Shpresa Gjongecaj Vangjeli (born 6 February 1952) is an Albanian archaeologist and numismatist, who was the Director of the Institute of Archaeology at the Academy of Albanological Studies from 2008 to 2013. She is the recipient of the Vermeil Token from the French Numismatic Society and was appointed a Corresponding Member of the Archaeological Institute of America, both in recognition of her scholarship and services to numismatics.

== Biography ==
Gjongecaj was born on 6 February 1952 in Tirana, Albania. She studied at the Faculty of Philology at the University of Tirana in 1969 and graduated in Classical Languages (Latin and Ancient Greek) in 1973. She later received specialized training in numismatics with Olivier Picard at the Sorbonne (Paris IV) and the French School at Athens, with Michel Amandry in the Medal Office in Paris, and with Giovani Gorini (gl) at the University of Padua. In 1983 she was awarded her doctorate, with a thesis entitled "Coins of Illyrian Cities", under the direction of Selim Islami (sq).

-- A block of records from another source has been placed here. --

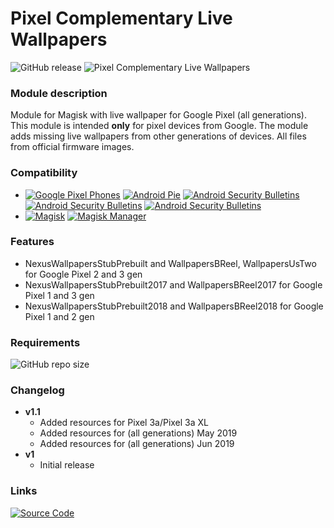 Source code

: # Pixel Complementary Live Wallpapers
![GitHub release](https://img.shields.io/github/release/Magisk-Modules-Repo/pixel-complementary-live-wallpapers.svg)
![Pixel Complementary Live Wallpapers](https://api.b-reel.com/assets/images/PixelWallpapers-content3.jpg)

### Module description
Module for Magisk with live wallpaper for Google Pixel (all generations). This module is intended **only** for pixel devices from Google. The module adds missing live wallpapers from other generations of devices. All files from official firmware images.

### Compatibility
  * [![Google Pixel Phones](https://img.shields.io/badge/Google%20Pixel-Android%20phones-blue.svg)](https://pixel.google.com/) [![Android Pie](https://img.shields.io/badge/Android-9-blue.svg)](https://www.android.com/versions/pie-9-0/) [![Android Security Bulletins](https://img.shields.io/badge/2019%2004%2005-patch%20security-blue.svg)](https://source.android.com/security/bulletin) [![Android Security Bulletins](https://img.shields.io/badge/2019%2005%2005-patch%20security-blue.svg)](https://source.android.com/security/bulletin) [![Android Security Bulletins](https://img.shields.io/badge/2019%2006%2005-patch%20security-blue.svg)](https://source.android.com/security/bulletin)
  * [![Magisk](https://img.shields.io/badge/Magisk-18%2B-blue.svg)](https://forum.xda-developers.com/apps/magisk/official-magisk-v7-universal-systemless-t3473445) [![Magisk Manager](https://img.shields.io/badge/Magisk%20Manager-7.1.0%2B-blue.svg)](https://forum.xda-developers.com/apps/magisk/official-magisk-v7-universal-systemless-t3473445)

### Features
 * NexusWallpapersStubPrebuilt and WallpapersBReel, WallpapersUsTwo for Google Pixel 2 and 3 gen
 * NexusWallpapersStubPrebuilt2017 and WallpapersBReel2017 for Google Pixel 1 and 3 gen
 * NexusWallpapersStubPrebuilt2018 and WallpapersBReel2018 for Google Pixel 1 and 2 gen  

### Requirements
![GitHub repo size](https://img.shields.io/github/repo-size/Magisk-Modules-Repo/pixel-complementary-live-wallpapers.svg)

### Changelog
* __v1.1__
  * Added resources for Pixel 3a/Pixel 3a XL
  * Added resources for (all generations) May 2019
  * Added resources for (all generations) Jun 2019
* __v1__
  * Initial release

### Links
[![Source Code](https://img.shields.io/badge/Github-Source-black.svg)](https://github.com/Magisk-Modules-Repo/pixel-complementary-live-wallpapers)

Since 1974 she has been professionally linked to the Institute of Archaeology at the Academy of Albanological Studies. In 1994 she held a Visiting Fellowship at the Heberden Coin Room at the Ashmolean Museum, Oxford. Between 1999 and 2007 she was the head of the Department of Antiquities in the Institute of Archaeology at the Academy of Albanological Studies, and from 2008 to 2013 she was Director of the Institute of Archaeology.

Gjongecaj is also Professor of Numismatics at the University of Tirana and has participated in a number of archaeological expeditions and research projects. She led research on the Hija e Korbit Hoard, an assemblage of 618 silver coins. She has also worked on the Roman coins of Butrint, with Sam Moorhead and Richard Abdy. She has worked on coins from the prehistoric burial tumulus of Lofkënd in Albania.

== Recognition ==

- In 2000 she was awarded the Vermeil Token - the medal of the French Numismatic Society (fr).
- In 2010 she was appointed a Corresponding Member of the Archaeological Institute of America.

== Selected works ==

=== Monographs ===

- Thesare me monedha antike të gjetura në Shqipëri (shek. V-I p.Kr) (Tirana, 2015).
- Trésors de monnaies antiques trouvés en Albanie (Ve-Ier siècle av. J.-C.), with O. Picard (École française d'Athènes, Athens, 2019).

=== Articles ===

- (1995). "Le monnayage d'argent d'Égine et le trésor de Hollm (Albanie) 1991", with H. Nicolet-Pierre, in Bulletin de Correspondance Hellénique, 119-1. Páxinas 283-338.
- (1998). "Le trésor de Dimalla 1973 et le passage du monnayage hellénistique au monnayage impérial à Apollonia d'Illyrie", with O. Picard, in Bulletin de Correspondance Hellénique, 122-2. Páxinas 511-527.
- (2001). "Apollonia et le monnayage épirote: le trésor de Bakërr", with O. Picard, in Revue Numismatique, 157. Páxinas 323-249.
- (2003). "Monnaies d’Apollonia", with O. Picard, in Iliria, 31. Páxinas 259-266.
- (2010). "Le monnayage de Phoinikè sous l’empire romain", in Revue Numismatique, 166. Páxinas 383-396.
- (1998). Gjongecaj, Shpresa. "Le trésor de Kreshpan (Albanie)." Revue numismatique 6.153, 81-102.